Scaling-up the Use of Generic Antiretrovirals in Resource-limited Countries: Generic Drugs for Health
(2014; 7 pages)

Antiviral Therapy 2014; 19 Suppl 3: 117-123

Resumen

The number of people living with HIV (PLHIV) continues to increase around the world because of the increasing number on antiretroviral therapy (ART) and their associated increase of life expectancy, in addition to the number of people newly infected with HIV each year. Unless a ‘cure’ can be found for HIV infection, PLHIV can anticipate the need to take antiretroviral drugs (ARVs) for the rest of their lives. Because ARVs are now being used for HIV prevention, as well as for therapeutic purposes, the need for effective, affordable ARVs with few adverse effects will continue to rise. It is important to note that the dramatic growth in treatment coverage of PLHIV seen during the past decade has been primarily due to the increased use of generic ARVs.
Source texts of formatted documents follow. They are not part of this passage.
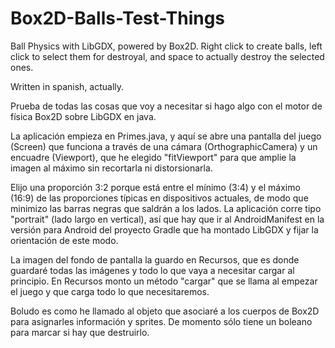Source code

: # Box2D-Balls-Test-Things

Ball Physics with LibGDX, powered by Box2D.
Right click to create balls, left click to select them for destroyal, and space to actually destroy the selected ones.

Written in spanish, actually.


Prueba de todas las cosas que voy a necesitar si hago algo con el motor de física Box2D sobre LibGDX en java.

La aplicación empieza en Primes.java, y aquí se abre una pantalla del juego (Screen) que funciona a través de una cámara (OrthographicCamera) y un encuadre (Viewport), que he elegido "fitViewport" para que amplie la imagen al máximo sin recortarla ni distorsionarla. 

Elijo una proporción 3:2 porque está entre el mínimo (3:4) y el máximo (16:9) de las proporciones típicas en dispositivos actuales, de modo que minimizo las barras negras que saldrán a los lados. La aplicación corre tipo "portrait" (lado largo en vertical), así que hay que ir al AndroidManifest en la versión para Android del proyecto Gradle que ha montado LibGDX y fijar la orientación de este modo.

La imagen del fondo de pantalla la guardo en Recursos, que es donde guardaré todas las imágenes y todo lo que vaya a necesitar cargar al principio. En Recursos monto un método "cargar" que se llama al empezar el juego y que carga todo lo que necesitaremos.

Boludo es como he llamado al objeto que asociaré a los cuerpos de Box2D para asignarles información y sprites. De momento sólo tiene un boleano para marcar si hay que destruirlo.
Thus, there will be a need to scale-up the research and development, production, distribution and access to generic ARVs and ART regimens. However, these processes must occur within national and international regulated free-market economic systems and must deal with increasingly multifaceted patent issues affecting the price while ensuring the quality of the ARVs. National and international regulatory mechanisms will have to evolve, which will affect broader national and international economic and trade issues. Because of the complexity of these issues, the Editors of this Supplement conceived of asking experts in their fields to describe the various steps from relevant research and development, to production of generic ARVs, their delivery to countries and subsequently to PLHIV in low- and middle-income countries. A main objective was to highlight how these steps are interrelated, how the production and delivery of these drugs to PLHIV in resource-limited countries can be made more effective and efficient, and what the lessons are for the production and delivery of a broader set of drugs to people in low- and middle-income countries.